### Stored data entries
════════════════

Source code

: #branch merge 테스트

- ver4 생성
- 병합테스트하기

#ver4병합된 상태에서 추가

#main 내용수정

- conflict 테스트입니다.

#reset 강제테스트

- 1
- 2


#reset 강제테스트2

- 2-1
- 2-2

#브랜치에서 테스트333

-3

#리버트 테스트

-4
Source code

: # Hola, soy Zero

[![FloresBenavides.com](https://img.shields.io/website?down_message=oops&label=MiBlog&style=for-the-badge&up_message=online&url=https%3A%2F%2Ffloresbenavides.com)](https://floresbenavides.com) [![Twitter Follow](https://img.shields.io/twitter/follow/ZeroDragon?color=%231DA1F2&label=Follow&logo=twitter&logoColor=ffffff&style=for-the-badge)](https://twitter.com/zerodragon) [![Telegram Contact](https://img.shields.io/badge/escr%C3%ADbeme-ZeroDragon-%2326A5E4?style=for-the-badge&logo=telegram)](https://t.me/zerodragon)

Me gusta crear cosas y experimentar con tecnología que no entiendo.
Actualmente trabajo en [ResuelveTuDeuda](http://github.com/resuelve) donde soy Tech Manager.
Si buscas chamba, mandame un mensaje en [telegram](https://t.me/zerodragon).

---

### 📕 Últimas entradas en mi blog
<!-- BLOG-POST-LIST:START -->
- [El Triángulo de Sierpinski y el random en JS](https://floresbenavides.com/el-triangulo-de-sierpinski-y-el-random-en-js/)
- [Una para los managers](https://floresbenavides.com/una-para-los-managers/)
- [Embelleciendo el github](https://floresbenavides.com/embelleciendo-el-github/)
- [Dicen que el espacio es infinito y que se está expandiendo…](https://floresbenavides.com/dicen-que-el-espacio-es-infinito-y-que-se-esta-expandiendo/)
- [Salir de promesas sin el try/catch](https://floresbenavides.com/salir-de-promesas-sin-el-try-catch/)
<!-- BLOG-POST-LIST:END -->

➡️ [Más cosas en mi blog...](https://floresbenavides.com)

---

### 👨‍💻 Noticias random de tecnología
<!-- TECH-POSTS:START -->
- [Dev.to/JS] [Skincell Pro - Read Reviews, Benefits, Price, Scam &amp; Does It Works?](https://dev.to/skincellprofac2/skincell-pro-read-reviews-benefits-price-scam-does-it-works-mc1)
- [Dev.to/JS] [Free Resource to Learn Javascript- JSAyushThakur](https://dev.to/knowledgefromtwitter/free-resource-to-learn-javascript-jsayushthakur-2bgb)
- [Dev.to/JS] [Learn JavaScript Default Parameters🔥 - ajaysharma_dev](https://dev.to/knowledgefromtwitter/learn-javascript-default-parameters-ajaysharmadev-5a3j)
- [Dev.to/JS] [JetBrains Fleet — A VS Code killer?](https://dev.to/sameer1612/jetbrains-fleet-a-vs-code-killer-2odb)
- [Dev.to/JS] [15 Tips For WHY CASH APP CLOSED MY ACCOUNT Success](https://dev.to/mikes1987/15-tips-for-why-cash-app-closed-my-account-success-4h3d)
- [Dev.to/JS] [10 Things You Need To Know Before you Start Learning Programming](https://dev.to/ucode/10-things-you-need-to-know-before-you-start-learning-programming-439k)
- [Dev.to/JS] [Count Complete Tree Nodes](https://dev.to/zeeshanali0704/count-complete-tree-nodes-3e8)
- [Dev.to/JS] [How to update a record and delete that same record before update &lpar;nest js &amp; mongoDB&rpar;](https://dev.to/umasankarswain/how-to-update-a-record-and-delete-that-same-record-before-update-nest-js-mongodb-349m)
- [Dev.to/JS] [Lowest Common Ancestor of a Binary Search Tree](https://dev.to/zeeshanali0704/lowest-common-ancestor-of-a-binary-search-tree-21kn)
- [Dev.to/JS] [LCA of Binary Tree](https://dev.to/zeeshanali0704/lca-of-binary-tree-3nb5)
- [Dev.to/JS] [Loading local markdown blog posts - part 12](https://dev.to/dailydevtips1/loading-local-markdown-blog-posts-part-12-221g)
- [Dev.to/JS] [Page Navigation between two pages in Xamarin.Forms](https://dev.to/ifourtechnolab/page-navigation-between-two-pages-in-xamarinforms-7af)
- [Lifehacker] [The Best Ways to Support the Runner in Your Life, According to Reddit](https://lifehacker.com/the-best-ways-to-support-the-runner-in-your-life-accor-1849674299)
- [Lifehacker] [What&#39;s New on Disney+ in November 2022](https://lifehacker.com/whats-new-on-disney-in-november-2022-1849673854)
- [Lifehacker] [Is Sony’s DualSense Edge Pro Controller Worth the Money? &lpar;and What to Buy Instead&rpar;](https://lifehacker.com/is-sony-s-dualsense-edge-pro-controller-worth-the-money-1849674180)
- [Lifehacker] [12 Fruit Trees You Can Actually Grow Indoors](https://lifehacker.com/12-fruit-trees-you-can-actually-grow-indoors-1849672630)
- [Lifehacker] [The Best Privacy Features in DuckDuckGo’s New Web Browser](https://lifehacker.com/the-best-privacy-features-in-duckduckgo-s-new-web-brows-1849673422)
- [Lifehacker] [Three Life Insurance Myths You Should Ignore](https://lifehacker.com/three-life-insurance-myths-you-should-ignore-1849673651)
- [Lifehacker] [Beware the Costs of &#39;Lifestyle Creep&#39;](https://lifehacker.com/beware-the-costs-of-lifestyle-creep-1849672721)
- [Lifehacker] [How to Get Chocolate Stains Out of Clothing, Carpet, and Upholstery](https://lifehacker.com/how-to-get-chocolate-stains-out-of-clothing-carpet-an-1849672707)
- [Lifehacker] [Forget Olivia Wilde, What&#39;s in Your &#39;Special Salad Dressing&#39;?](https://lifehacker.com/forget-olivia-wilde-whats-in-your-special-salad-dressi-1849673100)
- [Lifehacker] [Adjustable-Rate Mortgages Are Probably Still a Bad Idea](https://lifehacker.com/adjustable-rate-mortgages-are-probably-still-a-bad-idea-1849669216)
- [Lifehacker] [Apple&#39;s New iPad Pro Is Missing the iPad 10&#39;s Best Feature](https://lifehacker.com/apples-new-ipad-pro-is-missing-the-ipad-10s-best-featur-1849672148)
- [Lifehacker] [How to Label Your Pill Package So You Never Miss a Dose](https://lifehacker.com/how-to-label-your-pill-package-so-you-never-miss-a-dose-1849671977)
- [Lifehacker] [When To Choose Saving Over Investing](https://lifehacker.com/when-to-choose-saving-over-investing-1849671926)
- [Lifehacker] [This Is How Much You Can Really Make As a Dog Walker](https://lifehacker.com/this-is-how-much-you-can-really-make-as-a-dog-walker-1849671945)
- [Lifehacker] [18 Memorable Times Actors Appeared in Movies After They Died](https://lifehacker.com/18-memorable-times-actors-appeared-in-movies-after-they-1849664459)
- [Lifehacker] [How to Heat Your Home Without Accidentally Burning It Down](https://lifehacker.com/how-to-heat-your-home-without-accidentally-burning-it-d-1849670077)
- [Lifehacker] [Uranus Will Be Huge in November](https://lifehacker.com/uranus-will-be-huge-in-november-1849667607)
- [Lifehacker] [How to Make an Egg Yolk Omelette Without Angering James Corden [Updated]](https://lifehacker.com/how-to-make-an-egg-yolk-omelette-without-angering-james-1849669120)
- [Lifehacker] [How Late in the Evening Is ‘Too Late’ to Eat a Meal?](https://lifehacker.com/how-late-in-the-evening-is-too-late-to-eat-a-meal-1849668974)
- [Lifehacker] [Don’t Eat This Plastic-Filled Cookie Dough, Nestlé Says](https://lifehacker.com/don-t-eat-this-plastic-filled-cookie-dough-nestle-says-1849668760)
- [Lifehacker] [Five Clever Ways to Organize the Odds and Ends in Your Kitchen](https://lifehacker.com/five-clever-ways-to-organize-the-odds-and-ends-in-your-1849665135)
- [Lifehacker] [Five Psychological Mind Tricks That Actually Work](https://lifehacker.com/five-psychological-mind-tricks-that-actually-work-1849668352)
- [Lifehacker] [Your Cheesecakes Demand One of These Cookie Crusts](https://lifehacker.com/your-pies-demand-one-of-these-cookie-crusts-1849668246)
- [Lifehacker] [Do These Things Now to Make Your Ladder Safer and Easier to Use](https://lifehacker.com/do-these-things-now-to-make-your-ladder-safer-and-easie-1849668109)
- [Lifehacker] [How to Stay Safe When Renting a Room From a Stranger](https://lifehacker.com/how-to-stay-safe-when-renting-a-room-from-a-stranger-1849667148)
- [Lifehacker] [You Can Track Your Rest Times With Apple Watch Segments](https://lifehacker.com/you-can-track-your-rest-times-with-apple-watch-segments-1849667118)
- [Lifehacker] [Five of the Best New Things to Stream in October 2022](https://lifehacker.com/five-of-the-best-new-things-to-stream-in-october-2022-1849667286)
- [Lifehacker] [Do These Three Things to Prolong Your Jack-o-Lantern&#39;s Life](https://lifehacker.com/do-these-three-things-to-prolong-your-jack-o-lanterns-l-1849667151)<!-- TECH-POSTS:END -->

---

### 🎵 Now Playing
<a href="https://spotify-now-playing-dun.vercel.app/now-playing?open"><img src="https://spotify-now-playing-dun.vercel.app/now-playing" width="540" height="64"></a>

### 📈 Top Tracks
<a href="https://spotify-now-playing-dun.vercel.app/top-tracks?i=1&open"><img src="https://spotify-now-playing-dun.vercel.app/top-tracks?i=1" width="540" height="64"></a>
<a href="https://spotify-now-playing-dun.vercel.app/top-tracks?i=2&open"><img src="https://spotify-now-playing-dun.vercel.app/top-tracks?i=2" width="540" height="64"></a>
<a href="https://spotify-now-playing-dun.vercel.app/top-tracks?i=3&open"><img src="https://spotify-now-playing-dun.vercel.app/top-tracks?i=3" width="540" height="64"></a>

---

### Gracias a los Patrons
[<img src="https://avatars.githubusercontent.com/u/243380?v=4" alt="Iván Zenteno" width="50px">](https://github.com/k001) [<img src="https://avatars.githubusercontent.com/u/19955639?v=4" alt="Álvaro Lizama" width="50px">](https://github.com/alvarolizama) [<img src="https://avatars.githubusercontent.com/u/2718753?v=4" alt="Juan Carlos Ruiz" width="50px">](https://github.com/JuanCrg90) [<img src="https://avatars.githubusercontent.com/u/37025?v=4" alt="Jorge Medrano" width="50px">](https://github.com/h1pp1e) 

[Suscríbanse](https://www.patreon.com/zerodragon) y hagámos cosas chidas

════════════════

### WHAT IS EXPECTED
Above are the lines; repeat exactly the ones from the line containing "- [Lifehacker] [Forget" down to the line containing "- [Lifehacker] [This", both inclusive.

### FINISHED TASK
- [Lifehacker] [Forget Olivia Wilde, What&#39;s in Your &#39;Special Salad Dressing&#39;?](https://lifehacker.com/forget-olivia-wilde-whats-in-your-special-salad-dressi-1849673100)
- [Lifehacker] [Adjustable-Rate Mortgages Are Probably Still a Bad Idea](https://lifehacker.com/adjustable-rate-mortgages-are-probably-still-a-bad-idea-1849669216)
- [Lifehacker] [Apple&#39;s New iPad Pro Is Missing the iPad 10&#39;s Best Feature](https://lifehacker.com/apples-new-ipad-pro-is-missing-the-ipad-10s-best-featur-1849672148)
- [Lifehacker] [How to Label Your Pill Package So You Never Miss a Dose](https://lifehacker.com/how-to-label-your-pill-package-so-you-never-miss-a-dose-1849671977)
- [Lifehacker] [When To Choose Saving Over Investing](https://lifehacker.com/when-to-choose-saving-over-investing-1849671926)
- [Lifehacker] [This Is How Much You Can Really Make As a Dog Walker](https://lifehacker.com/this-is-how-much-you-can-really-make-as-a-dog-walker-1849671945)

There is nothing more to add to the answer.